Description of the task —
Keep the images out while you retype all of the data exactly.

(Collected data)
═══

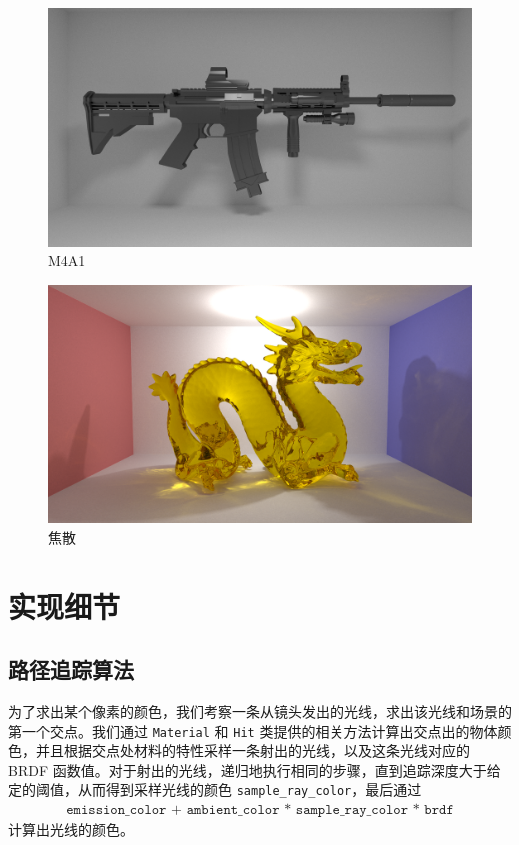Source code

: \documentclass[cn]{report}
\let\t\texttt
\begin{document}
    \begin{figure}[htbp]
        \centering
        \includegraphics[width=\linewidth]{../results/m4a1.png}
        \caption{M4A1}
        \label{fig:m4a1}
    \end{figure}

    \begin{figure}[htbp]
        \centering
        \includegraphics[width=\linewidth]{../results/caustics.png}
        \caption{焦散}
        \label{fig:caustics}
    \end{figure}
    \fi

    \FloatBarrier

    \section{实现细节}

    \subsection{路径追踪算法}
    为了求出某个像素的颜色，我们考察一条从镜头发出的光线，求出该光线和场景的第一个交点。我们通过 \t{Material} 和 \t{Hit} 类提供的相关方法计算出交点出的物体颜色，并且根据交点处材料的特性采样一条射出的光线，以及这条光线对应的 BRDF 函数值。对于射出的光线，递归地执行相同的步骤，直到追踪深度大于给定的阈值，从而得到采样光线的颜色 \t{sample\_ray\_color}，最后通过 \begin{align}\t{emission\_color + ambient\_color * sample\_ray\_color * brdf} \end{align} 计算出光线的颜色。
\end{document}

═══

Response for this exercise —
Source code

: \documentclass[cn]{report}
\let\t\texttt
\begin{document}
    \begin{figure}[htbp]
        \centering
        \includegraphics[width=\linewidth]{../results/m4a1.png}
        \caption{M4A1}
        \label{fig:m4a1}
    \end{figure}

    \begin{figure}[htbp]
        \centering
        \includegraphics[width=\linewidth]{../results/caustics.png}
        \caption{焦散}
        \label{fig:caustics}
    \end{figure}
    \fi

    \FloatBarrier

    \section{实现细节}

    \subsection{路径追踪算法}
    为了求出某个像素的颜色，我们考察一条从镜头发出的光线，求出该光线和场景的第一个交点。我们通过 \t{Material} 和 \t{Hit} 类提供的相关方法计算出交点出的物体颜色，并且根据交点处材料的特性采样一条射出的光线，以及这条光线对应的 BRDF 函数值。对于射出的光线，递归地执行相同的步骤，直到追踪深度大于给定的阈值，从而得到采样光线的颜色 \t{sample\_ray\_color}，最后通过 \begin{align}\t{emission\_color + ambient\_color * sample\_ray\_color * brdf} \end{align} 计算出光线的颜色。
\end{document}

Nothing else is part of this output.